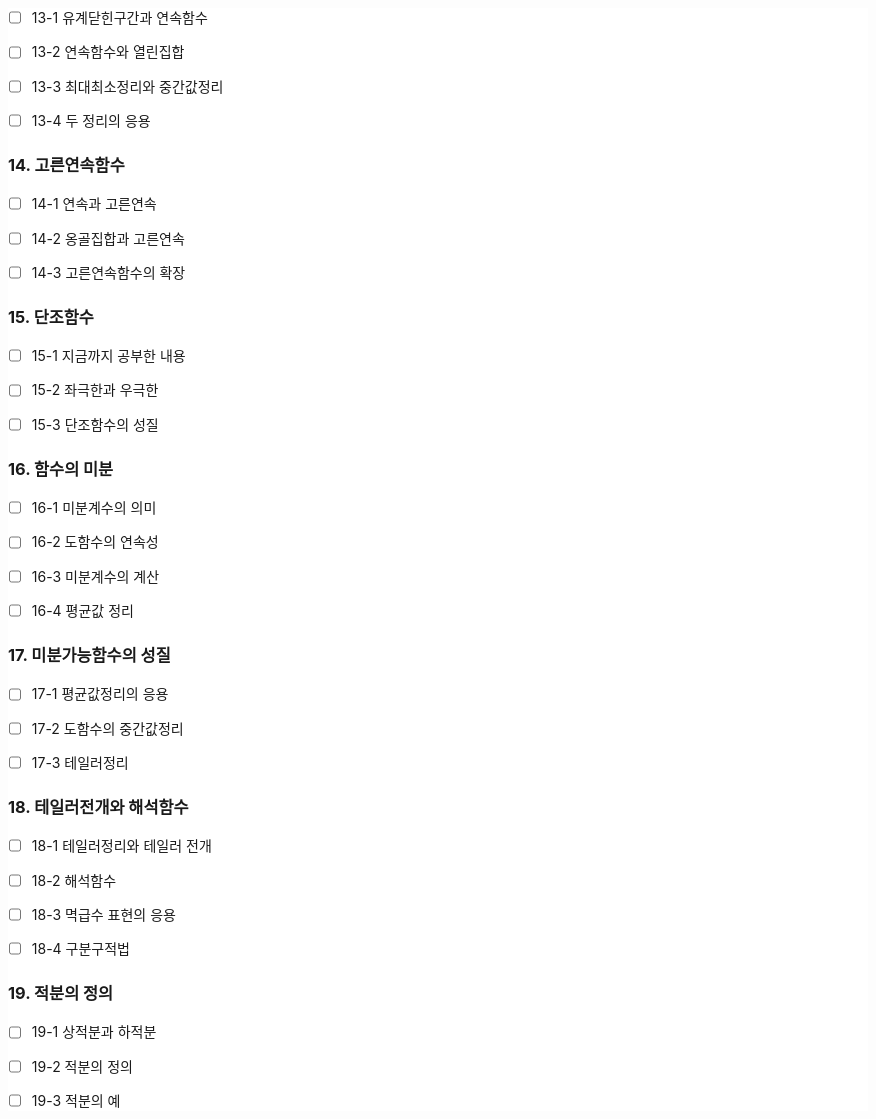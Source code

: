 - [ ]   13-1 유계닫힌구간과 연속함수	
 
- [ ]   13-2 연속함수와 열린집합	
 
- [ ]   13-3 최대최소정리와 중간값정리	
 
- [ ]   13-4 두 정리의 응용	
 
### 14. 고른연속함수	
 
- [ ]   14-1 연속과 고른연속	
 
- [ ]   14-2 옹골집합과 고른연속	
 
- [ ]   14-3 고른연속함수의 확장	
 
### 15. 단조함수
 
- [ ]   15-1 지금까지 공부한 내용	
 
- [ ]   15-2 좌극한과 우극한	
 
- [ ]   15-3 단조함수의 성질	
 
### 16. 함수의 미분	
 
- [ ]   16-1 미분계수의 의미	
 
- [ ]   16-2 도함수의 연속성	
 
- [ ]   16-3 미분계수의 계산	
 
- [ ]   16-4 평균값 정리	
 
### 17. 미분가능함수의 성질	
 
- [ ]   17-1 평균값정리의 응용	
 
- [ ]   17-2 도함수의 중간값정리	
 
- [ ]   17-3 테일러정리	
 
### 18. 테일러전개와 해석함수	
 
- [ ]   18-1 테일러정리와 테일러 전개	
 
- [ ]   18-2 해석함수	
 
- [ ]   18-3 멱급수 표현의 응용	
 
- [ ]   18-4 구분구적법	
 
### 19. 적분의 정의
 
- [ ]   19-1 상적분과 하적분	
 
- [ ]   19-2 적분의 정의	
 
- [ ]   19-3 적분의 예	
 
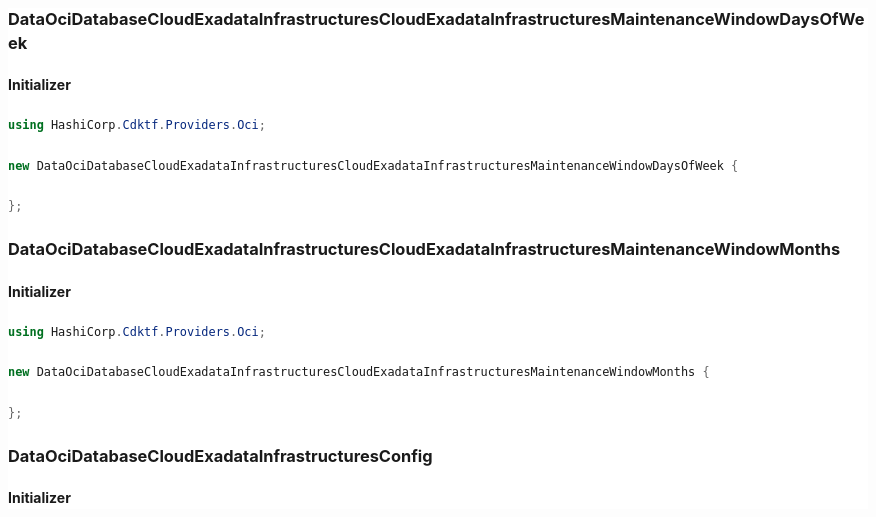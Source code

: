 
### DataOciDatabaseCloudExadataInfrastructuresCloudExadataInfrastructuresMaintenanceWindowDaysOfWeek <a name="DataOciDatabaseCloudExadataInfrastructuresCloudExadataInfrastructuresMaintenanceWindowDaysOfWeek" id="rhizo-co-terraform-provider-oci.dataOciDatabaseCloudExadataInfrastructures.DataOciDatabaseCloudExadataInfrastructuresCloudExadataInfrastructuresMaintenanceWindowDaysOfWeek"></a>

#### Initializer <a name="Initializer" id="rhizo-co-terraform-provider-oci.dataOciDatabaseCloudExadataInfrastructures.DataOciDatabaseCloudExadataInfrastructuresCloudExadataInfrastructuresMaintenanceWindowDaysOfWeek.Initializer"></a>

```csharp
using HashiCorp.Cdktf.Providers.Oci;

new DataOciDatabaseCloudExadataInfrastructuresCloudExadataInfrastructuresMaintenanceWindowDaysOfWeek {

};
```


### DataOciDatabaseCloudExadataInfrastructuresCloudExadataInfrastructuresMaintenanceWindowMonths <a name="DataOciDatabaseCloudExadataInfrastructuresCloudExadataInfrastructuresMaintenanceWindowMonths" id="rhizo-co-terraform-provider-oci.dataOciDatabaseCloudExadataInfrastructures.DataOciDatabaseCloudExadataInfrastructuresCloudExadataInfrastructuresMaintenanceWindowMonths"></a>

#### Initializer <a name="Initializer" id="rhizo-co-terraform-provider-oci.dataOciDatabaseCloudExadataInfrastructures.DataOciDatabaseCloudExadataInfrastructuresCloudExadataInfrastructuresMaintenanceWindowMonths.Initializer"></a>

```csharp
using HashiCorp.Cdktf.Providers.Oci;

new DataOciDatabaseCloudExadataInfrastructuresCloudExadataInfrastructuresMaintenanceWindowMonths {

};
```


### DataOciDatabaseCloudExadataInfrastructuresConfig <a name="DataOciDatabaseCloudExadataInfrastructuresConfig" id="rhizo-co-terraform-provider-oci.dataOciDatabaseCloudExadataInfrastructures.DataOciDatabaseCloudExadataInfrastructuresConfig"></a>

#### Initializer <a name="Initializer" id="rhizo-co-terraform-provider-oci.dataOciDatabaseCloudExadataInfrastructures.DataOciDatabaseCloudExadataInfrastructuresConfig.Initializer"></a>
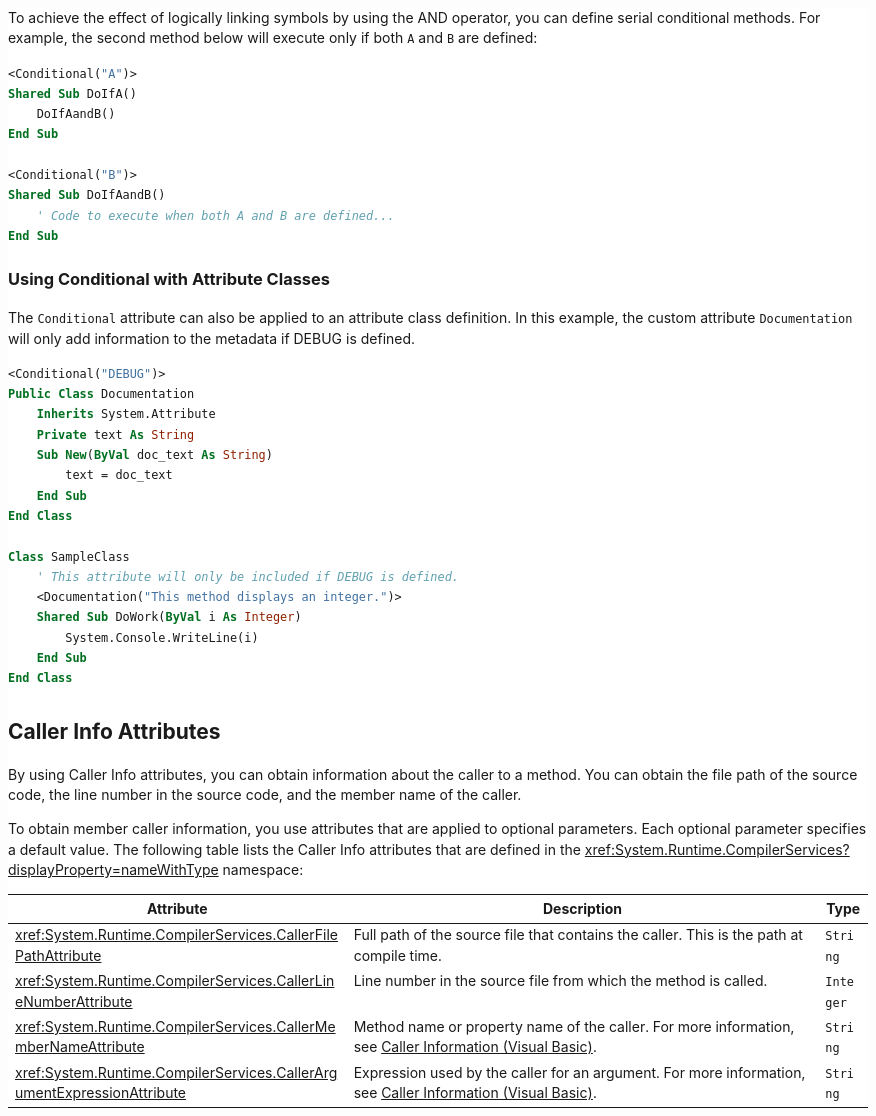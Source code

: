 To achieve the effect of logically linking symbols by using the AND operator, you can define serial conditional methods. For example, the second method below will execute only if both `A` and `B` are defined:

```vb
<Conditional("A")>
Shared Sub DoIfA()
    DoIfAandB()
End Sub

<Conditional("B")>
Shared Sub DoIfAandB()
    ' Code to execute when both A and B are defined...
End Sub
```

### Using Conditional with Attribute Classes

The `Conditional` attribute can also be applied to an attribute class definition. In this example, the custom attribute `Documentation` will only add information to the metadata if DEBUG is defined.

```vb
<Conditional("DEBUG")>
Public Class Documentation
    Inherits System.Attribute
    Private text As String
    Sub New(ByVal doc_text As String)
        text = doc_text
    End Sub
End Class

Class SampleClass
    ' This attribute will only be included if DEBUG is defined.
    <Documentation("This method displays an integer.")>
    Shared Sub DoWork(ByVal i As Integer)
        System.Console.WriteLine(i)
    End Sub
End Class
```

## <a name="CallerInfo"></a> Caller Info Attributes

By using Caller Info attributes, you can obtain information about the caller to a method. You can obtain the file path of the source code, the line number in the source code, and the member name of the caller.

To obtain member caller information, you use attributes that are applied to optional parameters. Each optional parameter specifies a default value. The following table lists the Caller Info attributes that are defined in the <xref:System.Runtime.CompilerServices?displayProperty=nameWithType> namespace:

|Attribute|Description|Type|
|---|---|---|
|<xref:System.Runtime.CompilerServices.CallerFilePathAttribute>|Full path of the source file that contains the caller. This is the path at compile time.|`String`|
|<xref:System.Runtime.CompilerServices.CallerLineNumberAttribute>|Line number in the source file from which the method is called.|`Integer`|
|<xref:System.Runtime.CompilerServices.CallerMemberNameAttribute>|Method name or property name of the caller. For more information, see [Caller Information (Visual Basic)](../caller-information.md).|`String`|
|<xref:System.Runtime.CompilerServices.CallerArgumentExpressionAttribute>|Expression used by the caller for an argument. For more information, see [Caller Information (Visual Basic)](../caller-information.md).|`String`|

[Action item]:
Pull every line containing the word "Visual" out of the entries above.

[Response]:
|<xref:System.Runtime.CompilerServices.CallerMemberNameAttribute>|Method name or property name of the caller. For more information, see [Caller Information (Visual Basic)](../caller-information.md).|`String`|
|<xref:System.Runtime.CompilerServices.CallerArgumentExpressionAttribute>|Expression used by the caller for an argument. For more information, see [Caller Information (Visual Basic)](../caller-information.md).|`String`|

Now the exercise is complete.